Surprising industry, the federal government and environmental groups, the U.S. Court of Appeals for the D.C. Circuit, citing "several fatal flaws," vacated the entire Clean Air Interstate Rule (CAIR)
Deciding the landmark case of the State of North Carolina v. EPA, the court said “no amount of tinkering with the rule or revising of the explanations will transform CAIR, as written, into an acceptable rule."
The court ruled on July 11 that the EPA overstepped its authority by instituting the cap-and-trade rule for SO2 and NOX. It said the Clean Air Act did not give the EPA the authority to change pollution standards the way it did. Citing "more than several fatal flaws," the court told the agency it must re-write the entire regulation.
The basic flaw in CAIR, according to court documents, was that the EPA did not assess each state's significant contribution on a state-by-state basis to the impacts of emissions on downwind states. The rule relied instead on regionwide caps with no state-specific quantitative contribution determinations or emissions requirements.
The court also told the agency it must consider earlier target dates for achieving emissions reductions and figure out exactly which states are included in rule, since as-written, CAIR did not take into account the Clean Air Act's requirement that a state's emissions may not interfere with another state's maintenance efforts.
The court also said that CAIR's trading program is unlawful because it does not connect states' emissions reductions to their own significant contributions.
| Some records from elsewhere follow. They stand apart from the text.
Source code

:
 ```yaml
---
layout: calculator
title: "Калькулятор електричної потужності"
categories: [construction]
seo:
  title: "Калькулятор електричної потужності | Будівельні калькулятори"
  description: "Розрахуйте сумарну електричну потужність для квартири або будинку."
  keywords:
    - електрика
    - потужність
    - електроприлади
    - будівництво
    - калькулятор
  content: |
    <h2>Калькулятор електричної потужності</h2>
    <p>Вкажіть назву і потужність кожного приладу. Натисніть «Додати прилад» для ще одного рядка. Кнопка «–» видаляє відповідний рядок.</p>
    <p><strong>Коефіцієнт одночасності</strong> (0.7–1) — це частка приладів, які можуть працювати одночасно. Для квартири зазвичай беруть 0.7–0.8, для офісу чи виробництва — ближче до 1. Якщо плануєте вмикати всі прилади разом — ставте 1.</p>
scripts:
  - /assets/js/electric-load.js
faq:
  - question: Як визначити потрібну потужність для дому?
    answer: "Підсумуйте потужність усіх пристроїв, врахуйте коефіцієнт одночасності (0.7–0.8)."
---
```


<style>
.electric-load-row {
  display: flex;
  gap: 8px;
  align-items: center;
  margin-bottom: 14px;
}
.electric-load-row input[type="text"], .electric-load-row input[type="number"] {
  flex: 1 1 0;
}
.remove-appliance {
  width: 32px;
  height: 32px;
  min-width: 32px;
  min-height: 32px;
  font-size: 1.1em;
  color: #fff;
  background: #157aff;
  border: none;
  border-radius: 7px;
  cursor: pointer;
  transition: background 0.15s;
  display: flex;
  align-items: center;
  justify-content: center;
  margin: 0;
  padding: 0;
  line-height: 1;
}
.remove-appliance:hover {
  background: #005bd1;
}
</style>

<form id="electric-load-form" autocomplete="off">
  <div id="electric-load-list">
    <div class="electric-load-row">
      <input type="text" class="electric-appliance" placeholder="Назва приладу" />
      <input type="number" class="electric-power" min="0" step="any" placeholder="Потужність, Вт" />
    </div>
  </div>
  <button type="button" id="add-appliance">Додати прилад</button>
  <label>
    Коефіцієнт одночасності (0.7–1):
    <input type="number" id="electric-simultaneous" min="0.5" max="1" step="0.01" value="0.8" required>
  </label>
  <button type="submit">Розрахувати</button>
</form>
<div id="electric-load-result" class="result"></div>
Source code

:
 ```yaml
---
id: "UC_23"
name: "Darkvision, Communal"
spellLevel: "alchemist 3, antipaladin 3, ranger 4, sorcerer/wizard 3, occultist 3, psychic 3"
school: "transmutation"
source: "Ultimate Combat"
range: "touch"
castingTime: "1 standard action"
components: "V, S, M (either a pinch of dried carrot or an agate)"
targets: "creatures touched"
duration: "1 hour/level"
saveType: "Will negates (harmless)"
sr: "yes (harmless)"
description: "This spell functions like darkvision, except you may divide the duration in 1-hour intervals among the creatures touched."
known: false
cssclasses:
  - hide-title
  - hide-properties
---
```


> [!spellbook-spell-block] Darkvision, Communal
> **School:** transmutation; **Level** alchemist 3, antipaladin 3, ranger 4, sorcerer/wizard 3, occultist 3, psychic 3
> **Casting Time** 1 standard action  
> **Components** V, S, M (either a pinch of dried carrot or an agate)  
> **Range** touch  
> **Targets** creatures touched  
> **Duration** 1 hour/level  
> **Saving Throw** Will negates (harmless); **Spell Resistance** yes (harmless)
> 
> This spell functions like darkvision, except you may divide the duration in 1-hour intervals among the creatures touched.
It related them, instead, to their allowances under the acid rain program, thus "unlawfully tampering with the Title IV trading program."
All of the above points to an eventual rule that is both tighter and more specific, and one that includes both Florida and West Texas. However, there was some good news for industry: the court agreed with gas-fired utilities that coal-fired utilities received an unfair credit advantage through the rule's fuel adjustment formula for heat input as it relates to NOX emissions. Consequently, states with primarily coal-fired power plants got more trading credits than states with primarily gas- or oil-fired plants. The EPA's reasoning was that it costs more for coal-fired plants to control emissions, but that reasoning, according to the court, unfairly penalizes a state that can control emissions more cheaply.
CAIR, issued in 2005, was concerned with pollutant transport in 28 eastern states. Over a 10-year period, states were required to devise and implement rules to achieve a 73 percent reduction in SO2 emissions and a 61 percent reduction in NOX emissions. To meet these targets, states had the option of participating in a federally managed cap-and-trade program or meet individual state caps through measures of their own choosing.
CAIR was developed by the EPA with substantial input from the power industry and also received the unusual support of Environmental Defense, an environmentalist group that is a strong proponent of market-based environmental solutions such as cap-and-trade.
The primary mechanism of the rule was a cap and trade program that would have allowed a major source of NOX and/or SO2 to trade excess allowances when its emissions of a specific pollutant fall below its cap for that pollutant.
While many environmentalists originally considered CAIR far too lax in 2005, many were sad to see it go, considering the decision will likely mean a delay long into the term of the next administration before the effects of the new controls will be felt. "This is without a doubt the worst news of the year when it comes to air pollution," said Frank O'Donnell, president of the environmental group Clean Air Watch in a press release. O'Donnell and other environmental groups said they will pressure the EPA to re-write the rule as soon as possible.